La COVID-19 a des répercussions considérables sur différentes sphères de nos sociétés. L’irruption rapide de la pandémie a contraint différents états à mettre en place des mesures restrictives sans précédent pour limiter la propagation du virus. Ces différentes mesures ont des impacts importants sur les individus et les entreprises. 

En effet, la pandémie bouleverse le monde du travail et contraint les acteurs à faire preuve de flexibilité et de contingence. Les organisations se retrouvent ainsi dans l’obligation d’adapter leurs structures aux contraintes de ce nouvel environnement tumultueux afin de survivre.  Un nouveau monde du travail est en train de se profiler avec la possibilité de réinventer l’utilisation de la technologie dans l’organisation du travail et dans l’offre de produits et services. Les organisations ont dû innover en termes de pratiques organisationnelles afin de s’adapter à cette nouvelle normalité. 

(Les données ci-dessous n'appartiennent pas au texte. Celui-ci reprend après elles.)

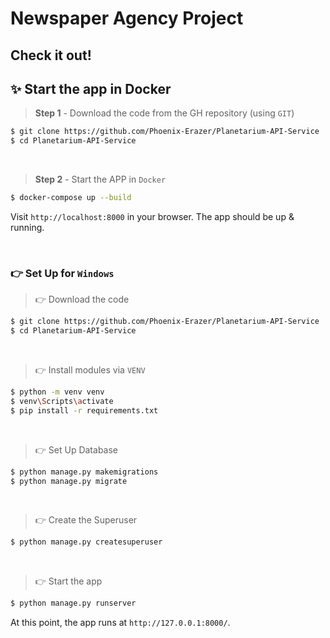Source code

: # Newspaper Agency Project

## Check it out!

## ✨ Start the app in Docker

> **Step 1** - Download the code from the GH repository (using `GIT`) 

```bash
$ git clone https://github.com/Phoenix-Erazer/Planetarium-API-Service
$ cd Planetarium-API-Service
```

<br />

> **Step 2** - Start the APP in `Docker`

```bash
$ docker-compose up --build 
```

Visit `http://localhost:8000` in your browser. The app should be up & running.

<br />


### 👉 Set Up for `Windows` 

> 👉 Download the code  

```bash
$ git clone https://github.com/Phoenix-Erazer/Planetarium-API-Service
$ cd Planetarium-API-Service
```

<br />

> 👉 Install modules via `VENV`  

```bash
$ python -m venv venv
$ venv\Scripts\activate
$ pip install -r requirements.txt
```

<br />

> 👉 Set Up Database

```bash
$ python manage.py makemigrations
$ python manage.py migrate
```

<br />

> 👉 Create the Superuser

```bash
$ python manage.py createsuperuser
```

<br />

> 👉 Start the app

```bash
$ python manage.py runserver
```

At this point, the app runs at `http://127.0.0.1:8000/`.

Vers une nouvelle organisation du travail

Le télétravail s’est imposé comme la pratique organisationnelle phare de cette période de crise. Les milieux de travail ont dû trouver les moyens de se conformer à des réglementations et des exigences gouvernementales strictes, tout en maintenant certaines activités pour survivre. Pour limiter la propagation du virus, un grand nombre de travailleurs ont dû se résoudre à fournir leur prestation de travail à distance de manière volontaire ou contraint par les employeurs. Selon l’Institut de la statistique du Québec, au Québec, plus d’un tiers (37%) des entreprises étaient en mesure d’offrir du travail à domicile à leurs employés. 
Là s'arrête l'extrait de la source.